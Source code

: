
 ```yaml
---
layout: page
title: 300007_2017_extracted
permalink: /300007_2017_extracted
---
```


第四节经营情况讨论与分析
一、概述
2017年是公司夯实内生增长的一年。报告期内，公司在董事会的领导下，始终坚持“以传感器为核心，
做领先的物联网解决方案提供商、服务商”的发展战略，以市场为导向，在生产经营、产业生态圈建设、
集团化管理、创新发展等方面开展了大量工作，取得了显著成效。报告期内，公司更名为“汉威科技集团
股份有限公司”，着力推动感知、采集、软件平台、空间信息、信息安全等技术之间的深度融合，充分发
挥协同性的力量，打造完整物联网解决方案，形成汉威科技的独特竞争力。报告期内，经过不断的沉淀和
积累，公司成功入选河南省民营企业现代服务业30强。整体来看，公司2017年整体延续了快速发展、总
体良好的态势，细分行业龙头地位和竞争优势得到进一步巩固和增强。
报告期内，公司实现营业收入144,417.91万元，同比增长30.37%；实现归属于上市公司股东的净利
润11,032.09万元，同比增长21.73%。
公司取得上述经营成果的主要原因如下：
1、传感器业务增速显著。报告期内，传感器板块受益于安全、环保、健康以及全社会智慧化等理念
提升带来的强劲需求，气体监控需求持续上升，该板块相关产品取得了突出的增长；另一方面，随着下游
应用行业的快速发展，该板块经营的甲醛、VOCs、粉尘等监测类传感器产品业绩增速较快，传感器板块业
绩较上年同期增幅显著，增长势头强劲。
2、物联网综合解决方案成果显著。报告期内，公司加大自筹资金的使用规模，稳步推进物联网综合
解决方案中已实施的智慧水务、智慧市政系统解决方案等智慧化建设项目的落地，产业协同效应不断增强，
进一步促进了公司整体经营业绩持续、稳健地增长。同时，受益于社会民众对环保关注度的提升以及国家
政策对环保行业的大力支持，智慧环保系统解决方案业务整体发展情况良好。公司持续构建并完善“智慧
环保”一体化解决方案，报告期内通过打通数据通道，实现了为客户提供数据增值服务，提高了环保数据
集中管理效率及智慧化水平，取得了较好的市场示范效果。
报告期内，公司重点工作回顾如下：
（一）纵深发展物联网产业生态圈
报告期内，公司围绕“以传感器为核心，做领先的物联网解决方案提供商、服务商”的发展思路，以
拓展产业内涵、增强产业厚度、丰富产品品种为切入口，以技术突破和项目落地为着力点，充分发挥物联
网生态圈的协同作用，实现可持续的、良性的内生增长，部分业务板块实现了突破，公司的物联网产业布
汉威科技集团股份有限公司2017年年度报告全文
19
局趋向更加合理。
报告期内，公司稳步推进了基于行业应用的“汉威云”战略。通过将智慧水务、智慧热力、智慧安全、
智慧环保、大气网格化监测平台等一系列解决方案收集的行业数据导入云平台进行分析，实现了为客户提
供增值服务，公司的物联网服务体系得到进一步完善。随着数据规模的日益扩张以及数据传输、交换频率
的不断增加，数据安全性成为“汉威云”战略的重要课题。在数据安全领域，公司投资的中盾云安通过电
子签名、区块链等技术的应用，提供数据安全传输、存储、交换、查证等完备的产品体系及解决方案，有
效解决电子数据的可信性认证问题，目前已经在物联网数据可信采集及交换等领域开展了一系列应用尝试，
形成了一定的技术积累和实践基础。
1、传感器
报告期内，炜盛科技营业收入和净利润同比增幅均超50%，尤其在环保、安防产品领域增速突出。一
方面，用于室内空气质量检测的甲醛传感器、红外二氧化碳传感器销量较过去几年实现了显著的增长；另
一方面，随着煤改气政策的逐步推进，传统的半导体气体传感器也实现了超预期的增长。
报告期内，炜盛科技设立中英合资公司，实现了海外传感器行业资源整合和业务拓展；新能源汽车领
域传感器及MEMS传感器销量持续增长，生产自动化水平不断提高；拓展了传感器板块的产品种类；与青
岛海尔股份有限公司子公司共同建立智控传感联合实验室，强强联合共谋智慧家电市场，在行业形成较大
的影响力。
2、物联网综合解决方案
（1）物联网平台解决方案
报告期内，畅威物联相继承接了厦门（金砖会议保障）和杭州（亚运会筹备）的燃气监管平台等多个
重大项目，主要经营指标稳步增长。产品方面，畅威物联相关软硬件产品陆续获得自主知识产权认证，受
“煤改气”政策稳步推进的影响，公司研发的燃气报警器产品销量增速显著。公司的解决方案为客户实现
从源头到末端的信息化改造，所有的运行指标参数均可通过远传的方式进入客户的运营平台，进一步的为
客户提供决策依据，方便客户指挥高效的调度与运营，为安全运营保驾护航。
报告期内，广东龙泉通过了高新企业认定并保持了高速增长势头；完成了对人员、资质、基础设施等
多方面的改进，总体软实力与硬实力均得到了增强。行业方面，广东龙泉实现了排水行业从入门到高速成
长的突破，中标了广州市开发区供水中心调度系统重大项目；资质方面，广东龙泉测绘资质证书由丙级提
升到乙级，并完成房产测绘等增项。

──────────────────────────────

Where the line containing "形成了一定的技术积累和实践基础。" appears in the records above, begin copying and continue through the last line; copy each line exactly and include no others.

形成了一定的技术积累和实践基础。
1、传感器
报告期内，炜盛科技营业收入和净利润同比增幅均超50%，尤其在环保、安防产品领域增速突出。一
方面，用于室内空气质量检测的甲醛传感器、红外二氧化碳传感器销量较过去几年实现了显著的增长；另
一方面，随着煤改气政策的逐步推进，传统的半导体气体传感器也实现了超预期的增长。
报告期内，炜盛科技设立中英合资公司，实现了海外传感器行业资源整合和业务拓展；新能源汽车领
域传感器及MEMS传感器销量持续增长，生产自动化水平不断提高；拓展了传感器板块的产品种类；与青
岛海尔股份有限公司子公司共同建立智控传感联合实验室，强强联合共谋智慧家电市场，在行业形成较大
的影响力。
2、物联网综合解决方案
（1）物联网平台解决方案
报告期内，畅威物联相继承接了厦门（金砖会议保障）和杭州（亚运会筹备）的燃气监管平台等多个
重大项目，主要经营指标稳步增长。产品方面，畅威物联相关软硬件产品陆续获得自主知识产权认证，受
“煤改气”政策稳步推进的影响，公司研发的燃气报警器产品销量增速显著。公司的解决方案为客户实现
从源头到末端的信息化改造，所有的运行指标参数均可通过远传的方式进入客户的运营平台，进一步的为
客户提供决策依据，方便客户指挥高效的调度与运营，为安全运营保驾护航。
报告期内，广东龙泉通过了高新企业认定并保持了高速增长势头；完成了对人员、资质、基础设施等
多方面的改进，总体软实力与硬实力均得到了增强。行业方面，广东龙泉实现了排水行业从入门到高速成
长的突破，中标了广州市开发区供水中心调度系统重大项目；资质方面，广东龙泉测绘资质证书由丙级提
升到乙级，并完成房产测绘等增项。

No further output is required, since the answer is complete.